In this article, learn what public tragedy is and the direction that Rev. Reese offers to those who are facing these issues from the pulpit.

First Things First: What is Mass Casualty, and What’s Public Tragedy?

Preaching about a mass casualty

The Armed Service Ministry’s Rev. Dr. Paul McCullough interviewed Rev. Reese who illustrates exactly what defines a mass casualty versus a public tragedy—how they are different and how they are linked. According to Reese, “A mass casualty is whenever your resources are overwhelmed by the needs… All mass casualties are public tragedies. Not all public tragedies are necessarily mass casualties.”

Using Rev. Reese’s definition, if one person was shot and killed, that would be a public tragedy, but more likely than not, the resources needed to help cope with the situation would not be overwhelmed by the need. However, if 20 people were shot and killed, the public tragedy would also be a mass casualty as the scale of the public tragedy would most likely wipe out the resources available to deal with it.  

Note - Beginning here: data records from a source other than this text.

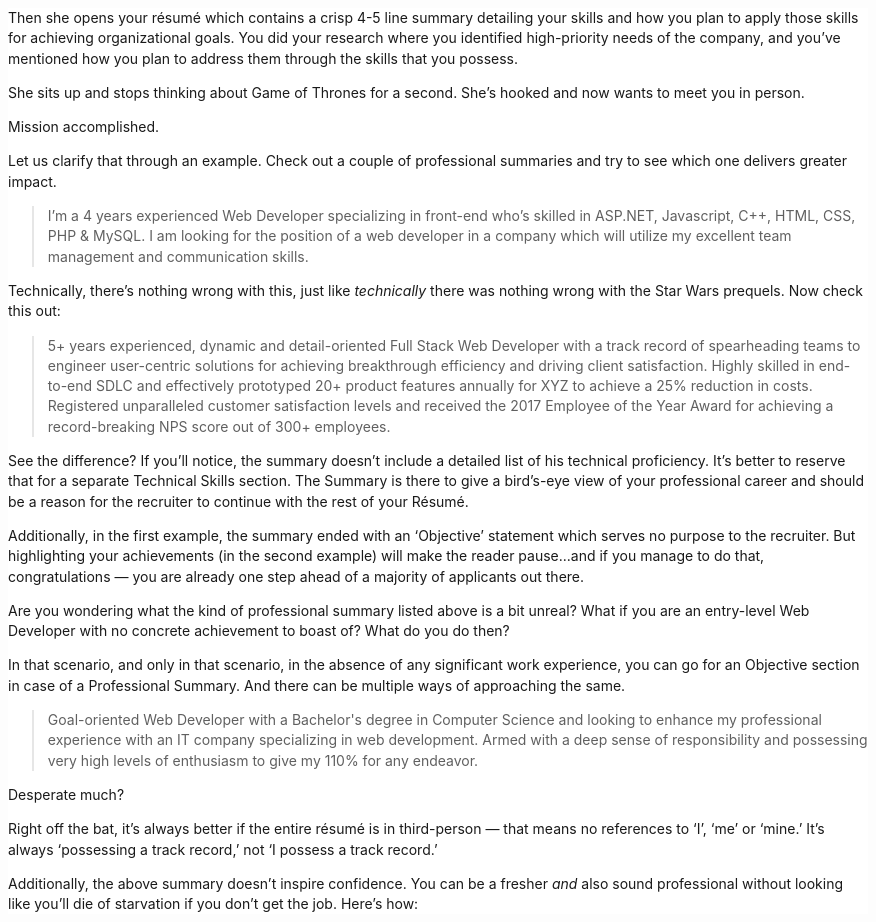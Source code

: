 <p>Then she opens your ré­su­mé which contains a crisp 4-5 line summary detailing your skills and how you plan to apply those skills for achieving organizational goals. You did your research where you identified high-priority needs of the company, and you’ve mentioned how you plan to address them through the skills that you possess.</p>

<p>She sits up and stops thinking about Game of Thrones for a second. She’s hooked and now wants to meet you in person.</p>

<p>Mission accomplished.</p>

<p>Let us clarify that through an example. Check out a couple of professional summaries and try to see which one delivers greater impact.</p>

<blockquote>I’m a 4 years experienced Web Developer specializing in front-end who’s skilled in ASP.NET, Javascript, C++, HTML, CSS, PHP & MySQL. I am looking for the position of a web developer in a company which will utilize my excellent team management and communication skills.</blockquote>

<p>Technically, there’s nothing wrong with this, just like <em>technically</em> there was nothing wrong with the Star Wars prequels. Now check this out:</p>

<blockquote>5+ years experienced, dynamic and detail-oriented Full Stack Web Developer with a track record of spearheading teams to engineer user-centric solutions for achieving breakthrough efficiency and driving client satisfaction. Highly skilled in end-to-end SDLC and effectively prototyped 20+ product features annually for XYZ to achieve a 25% reduction in costs. Registered unparalleled customer satisfaction levels and received the 2017 Employee of the Year Award for achieving a record-breaking NPS score out of 300+ employees.</blockquote>

<p>See the difference? If you’ll notice, the summary doesn’t include a detailed list of his technical proficiency. It’s better to reserve that for a separate Technical Skills section. The Summary is there to give a bird’s-eye view of your professional career and should be a reason for the recruiter to continue with the rest of your Ré­su­mé.</p>

<p>Additionally, in the first example, the summary ended with an ‘Objective’ statement which serves no purpose to the recruiter. But highlighting your achievements (in the second example) will make the reader pause...and if you manage to do that, congratulations &mdash; you are already one step ahead of a majority of applicants out there.</p>

<p>Are you wondering what the kind of professional summary listed above is a bit unreal? What if you are an entry-level Web Developer with no concrete achievement to boast of? What do you do then?</p>

<p>In that scenario, and only in that scenario, in the absence of any significant work experience, you can go for an Objective section in case of a Professional Summary. And there can be multiple ways of approaching the same.</p>

<blockquote>Goal-oriented Web Developer with a Bachelor's degree in Computer Science and looking to enhance my professional experience with an IT company specializing in web development. Armed with a deep sense of responsibility and possessing very high levels of enthusiasm to give my 110% for any endeavor.</blockquote>

<p>Desperate much?</p>

<p>Right off the bat, it’s always better if the entire ré­su­mé is in third-person &mdash; that means no references to ‘I’, ‘me’ or ‘mine.’ It’s always ‘possessing a track record,’ not ‘I possess a track record.’ </p>

<p>Additionally, the above summary doesn’t inspire confidence. You can be a fresher <em>and</em> also sound professional without looking like you’ll die of starvation if you don’t get the job. Here’s how:</p>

Furthermore, during the chat, Rev. Reese was asked about how we define public tragedy, and how it was addressed in his framework. He shares:

“The framework works in a public tragedy, [as well as] a mass casualty… If we’re talking in civilian terms, something is a public tragedy when the community has a sense of its significance. The second is the social value. Anytime you have the injury or death of children or the elderly, it carries a tone to it. And that’s not a judgment on the value of these individuals’ lives. It’s just a matter of how do we define this particular tragedy?  The last one was the perception of suffering. [For example] We turned off the television one night because my wife made a comment to me. She said, ‘All I see whenever they show the pictures of the children is our granddaughter.’ There’s a perception of suffering that goes along with that. And so, that impacts public tragedy.”

Public tragedy can be a very real hardship that a congregation may be dealing with all at once. According to Rev. Reese, perception of suffering means that even if a church doesn’t have anyone within its walls who was physically affected by a tragedy, congregants may still be experiencing similar anguish as they quickly make similarities between their own loved ones and those who actually experienced the public tragedy.

So, the question remains, how do spiritual leaders address an issue such as this?

Preaching Topics: What’s the Formula?

A chaplain researching preaching topics after a public tragedy

The framework that Rev. Reese created for preachers dealing with public tragedy stemmed from one initial problem. He shares:

“So by that time [after public tragedy], most pastors, especially those pastors who followed a lectionary had already prepared their sermons. So what were they gonna do? Were they gonna prepare what they preached? Were they gonna include prayers for the families and their community in the pastoral prayer? Were they gonna dump everything that they had prepared and count on the Spirit of God to lead them into something that could provide healing and comfort and strength? So that’s what I wanted to look into—what do you say? Especially the first Sunday after the tragedy.”

Because these profound questions really had no answers, Rev. Reese realized that these preachers needed step-by-step direction to handle public tragedy. Particularly, they should be provided with much-needed topics for the first Sunday and a few Sundays after the tragedy. 

As a solution to this need for direction, Rev. Reese outlines three focus topics: reframing, reminding, and resisting.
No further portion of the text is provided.